%%

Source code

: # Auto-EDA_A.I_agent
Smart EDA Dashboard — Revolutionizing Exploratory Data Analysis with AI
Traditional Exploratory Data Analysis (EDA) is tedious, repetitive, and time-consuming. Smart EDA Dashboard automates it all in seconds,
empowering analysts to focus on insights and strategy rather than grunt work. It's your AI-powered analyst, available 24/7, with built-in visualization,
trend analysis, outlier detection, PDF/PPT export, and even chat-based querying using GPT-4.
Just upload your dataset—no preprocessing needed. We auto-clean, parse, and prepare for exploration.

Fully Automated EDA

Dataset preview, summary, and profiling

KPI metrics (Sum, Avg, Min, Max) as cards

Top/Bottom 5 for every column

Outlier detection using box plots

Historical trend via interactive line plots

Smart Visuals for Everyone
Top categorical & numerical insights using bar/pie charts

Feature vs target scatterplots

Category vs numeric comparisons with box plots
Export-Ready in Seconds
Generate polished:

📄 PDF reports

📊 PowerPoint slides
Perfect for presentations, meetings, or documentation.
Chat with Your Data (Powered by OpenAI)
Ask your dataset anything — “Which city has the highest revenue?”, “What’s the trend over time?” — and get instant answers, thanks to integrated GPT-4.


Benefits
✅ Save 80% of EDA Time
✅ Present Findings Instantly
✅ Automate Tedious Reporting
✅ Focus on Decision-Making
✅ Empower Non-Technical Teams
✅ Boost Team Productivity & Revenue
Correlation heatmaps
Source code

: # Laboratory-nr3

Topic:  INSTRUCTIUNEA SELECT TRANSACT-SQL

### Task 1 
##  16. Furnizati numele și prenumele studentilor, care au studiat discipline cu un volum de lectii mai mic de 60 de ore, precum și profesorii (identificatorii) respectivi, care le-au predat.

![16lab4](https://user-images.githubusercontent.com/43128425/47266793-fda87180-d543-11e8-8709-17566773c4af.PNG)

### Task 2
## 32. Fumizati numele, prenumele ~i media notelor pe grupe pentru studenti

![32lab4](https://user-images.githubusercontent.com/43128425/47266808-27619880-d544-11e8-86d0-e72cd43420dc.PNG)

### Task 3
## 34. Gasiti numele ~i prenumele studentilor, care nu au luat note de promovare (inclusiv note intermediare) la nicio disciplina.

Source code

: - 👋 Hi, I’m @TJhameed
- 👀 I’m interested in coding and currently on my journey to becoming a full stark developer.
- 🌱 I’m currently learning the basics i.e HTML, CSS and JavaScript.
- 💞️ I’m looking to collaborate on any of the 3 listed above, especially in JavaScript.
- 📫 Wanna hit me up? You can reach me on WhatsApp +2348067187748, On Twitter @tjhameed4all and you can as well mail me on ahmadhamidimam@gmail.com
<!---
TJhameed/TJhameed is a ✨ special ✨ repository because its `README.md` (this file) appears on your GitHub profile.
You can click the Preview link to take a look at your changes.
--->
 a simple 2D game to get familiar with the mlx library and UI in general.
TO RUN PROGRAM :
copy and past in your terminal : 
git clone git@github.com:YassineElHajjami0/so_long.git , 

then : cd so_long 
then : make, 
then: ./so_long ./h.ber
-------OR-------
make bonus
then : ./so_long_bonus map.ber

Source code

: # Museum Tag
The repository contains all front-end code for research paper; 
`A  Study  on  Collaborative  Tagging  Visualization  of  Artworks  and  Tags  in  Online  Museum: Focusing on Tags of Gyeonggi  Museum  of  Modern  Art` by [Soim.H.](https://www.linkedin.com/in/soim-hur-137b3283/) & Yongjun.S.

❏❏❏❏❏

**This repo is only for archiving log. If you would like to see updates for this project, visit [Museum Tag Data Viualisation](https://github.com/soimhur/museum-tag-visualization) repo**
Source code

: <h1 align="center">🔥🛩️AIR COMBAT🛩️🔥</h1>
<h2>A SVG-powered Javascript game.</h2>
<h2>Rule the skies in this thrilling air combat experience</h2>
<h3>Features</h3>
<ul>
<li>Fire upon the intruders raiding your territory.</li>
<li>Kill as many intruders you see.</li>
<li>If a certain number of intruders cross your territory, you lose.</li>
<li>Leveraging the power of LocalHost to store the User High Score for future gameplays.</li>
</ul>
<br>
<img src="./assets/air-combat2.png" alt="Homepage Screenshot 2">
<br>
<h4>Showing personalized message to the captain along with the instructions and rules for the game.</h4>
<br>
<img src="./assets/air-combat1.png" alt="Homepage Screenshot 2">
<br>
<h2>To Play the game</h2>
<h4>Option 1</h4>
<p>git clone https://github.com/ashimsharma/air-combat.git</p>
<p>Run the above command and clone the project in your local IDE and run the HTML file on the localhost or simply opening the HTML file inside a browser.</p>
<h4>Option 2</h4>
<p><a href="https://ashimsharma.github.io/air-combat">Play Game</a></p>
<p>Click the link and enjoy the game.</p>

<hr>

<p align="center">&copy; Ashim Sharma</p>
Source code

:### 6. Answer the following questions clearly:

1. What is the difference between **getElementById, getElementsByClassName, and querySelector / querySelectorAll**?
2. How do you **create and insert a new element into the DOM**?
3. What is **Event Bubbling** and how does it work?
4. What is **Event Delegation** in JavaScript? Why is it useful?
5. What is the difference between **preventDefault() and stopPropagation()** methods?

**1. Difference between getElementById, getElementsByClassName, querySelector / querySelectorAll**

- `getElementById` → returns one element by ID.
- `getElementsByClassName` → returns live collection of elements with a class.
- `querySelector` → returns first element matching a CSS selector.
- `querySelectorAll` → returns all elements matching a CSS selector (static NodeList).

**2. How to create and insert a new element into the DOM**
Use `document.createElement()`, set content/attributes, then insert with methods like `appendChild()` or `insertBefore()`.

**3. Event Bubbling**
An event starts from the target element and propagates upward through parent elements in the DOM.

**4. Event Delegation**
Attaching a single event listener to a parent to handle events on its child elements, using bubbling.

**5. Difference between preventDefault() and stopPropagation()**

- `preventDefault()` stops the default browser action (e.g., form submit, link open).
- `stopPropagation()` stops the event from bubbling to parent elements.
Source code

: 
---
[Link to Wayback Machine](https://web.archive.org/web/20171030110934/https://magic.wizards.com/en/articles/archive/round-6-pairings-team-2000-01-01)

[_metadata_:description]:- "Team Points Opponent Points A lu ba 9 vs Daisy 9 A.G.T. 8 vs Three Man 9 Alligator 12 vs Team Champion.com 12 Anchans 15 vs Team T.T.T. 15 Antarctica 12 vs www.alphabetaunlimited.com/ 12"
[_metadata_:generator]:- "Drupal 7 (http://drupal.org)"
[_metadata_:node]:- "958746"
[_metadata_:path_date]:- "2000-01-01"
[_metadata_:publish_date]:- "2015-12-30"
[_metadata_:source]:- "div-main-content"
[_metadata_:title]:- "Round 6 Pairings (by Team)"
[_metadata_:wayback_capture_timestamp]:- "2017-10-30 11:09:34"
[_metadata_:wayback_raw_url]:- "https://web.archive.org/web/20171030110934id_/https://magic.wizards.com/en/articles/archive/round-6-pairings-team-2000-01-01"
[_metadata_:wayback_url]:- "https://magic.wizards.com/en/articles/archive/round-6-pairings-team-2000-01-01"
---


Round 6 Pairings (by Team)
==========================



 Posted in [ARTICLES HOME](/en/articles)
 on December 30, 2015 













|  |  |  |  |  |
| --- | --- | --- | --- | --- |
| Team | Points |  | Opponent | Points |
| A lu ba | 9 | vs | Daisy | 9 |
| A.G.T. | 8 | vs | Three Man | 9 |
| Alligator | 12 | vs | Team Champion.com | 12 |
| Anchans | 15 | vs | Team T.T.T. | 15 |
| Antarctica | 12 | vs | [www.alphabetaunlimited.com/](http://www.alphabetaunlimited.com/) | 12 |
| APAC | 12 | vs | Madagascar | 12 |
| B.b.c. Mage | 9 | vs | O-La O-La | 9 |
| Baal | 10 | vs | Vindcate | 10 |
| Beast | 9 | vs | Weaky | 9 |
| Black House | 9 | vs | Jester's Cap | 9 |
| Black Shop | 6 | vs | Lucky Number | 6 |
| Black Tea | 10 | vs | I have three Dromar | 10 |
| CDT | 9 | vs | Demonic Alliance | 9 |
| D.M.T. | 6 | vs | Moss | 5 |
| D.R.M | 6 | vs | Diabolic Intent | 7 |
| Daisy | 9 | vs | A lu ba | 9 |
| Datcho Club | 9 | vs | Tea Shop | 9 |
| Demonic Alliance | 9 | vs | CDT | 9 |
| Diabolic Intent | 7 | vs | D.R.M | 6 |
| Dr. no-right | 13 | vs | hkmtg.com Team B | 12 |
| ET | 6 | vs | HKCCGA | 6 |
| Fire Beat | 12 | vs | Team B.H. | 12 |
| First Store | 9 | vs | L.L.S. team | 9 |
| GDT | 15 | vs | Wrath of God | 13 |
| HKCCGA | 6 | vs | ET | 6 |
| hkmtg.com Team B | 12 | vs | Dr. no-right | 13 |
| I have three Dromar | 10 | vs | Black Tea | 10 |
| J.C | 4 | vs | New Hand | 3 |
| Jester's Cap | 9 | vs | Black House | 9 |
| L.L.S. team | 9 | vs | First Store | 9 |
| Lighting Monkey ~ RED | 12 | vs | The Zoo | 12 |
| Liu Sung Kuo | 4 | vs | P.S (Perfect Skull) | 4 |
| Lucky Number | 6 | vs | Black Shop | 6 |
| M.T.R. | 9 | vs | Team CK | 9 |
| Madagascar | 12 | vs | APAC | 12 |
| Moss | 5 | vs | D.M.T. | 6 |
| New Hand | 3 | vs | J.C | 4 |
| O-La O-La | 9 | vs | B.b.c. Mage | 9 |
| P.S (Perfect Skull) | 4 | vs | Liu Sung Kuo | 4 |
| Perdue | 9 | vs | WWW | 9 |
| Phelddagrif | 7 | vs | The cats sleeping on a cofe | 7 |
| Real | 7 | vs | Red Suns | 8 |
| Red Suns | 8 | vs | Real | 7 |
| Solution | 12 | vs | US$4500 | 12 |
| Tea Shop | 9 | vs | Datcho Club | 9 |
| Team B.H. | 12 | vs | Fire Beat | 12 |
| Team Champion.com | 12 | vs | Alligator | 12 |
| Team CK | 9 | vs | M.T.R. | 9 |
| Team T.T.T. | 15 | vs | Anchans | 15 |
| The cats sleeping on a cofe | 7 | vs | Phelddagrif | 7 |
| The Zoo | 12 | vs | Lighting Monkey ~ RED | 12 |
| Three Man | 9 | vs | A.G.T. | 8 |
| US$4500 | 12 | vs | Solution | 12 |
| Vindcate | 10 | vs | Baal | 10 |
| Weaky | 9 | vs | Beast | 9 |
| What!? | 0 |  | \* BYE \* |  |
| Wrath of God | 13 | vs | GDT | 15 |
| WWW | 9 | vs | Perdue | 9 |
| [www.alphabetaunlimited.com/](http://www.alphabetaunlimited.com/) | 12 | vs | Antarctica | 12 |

%%

• TASK INSTRUCTIONS
How many lines in the records above contain the word "parent"? Answer with the number only.

• ANSWER
3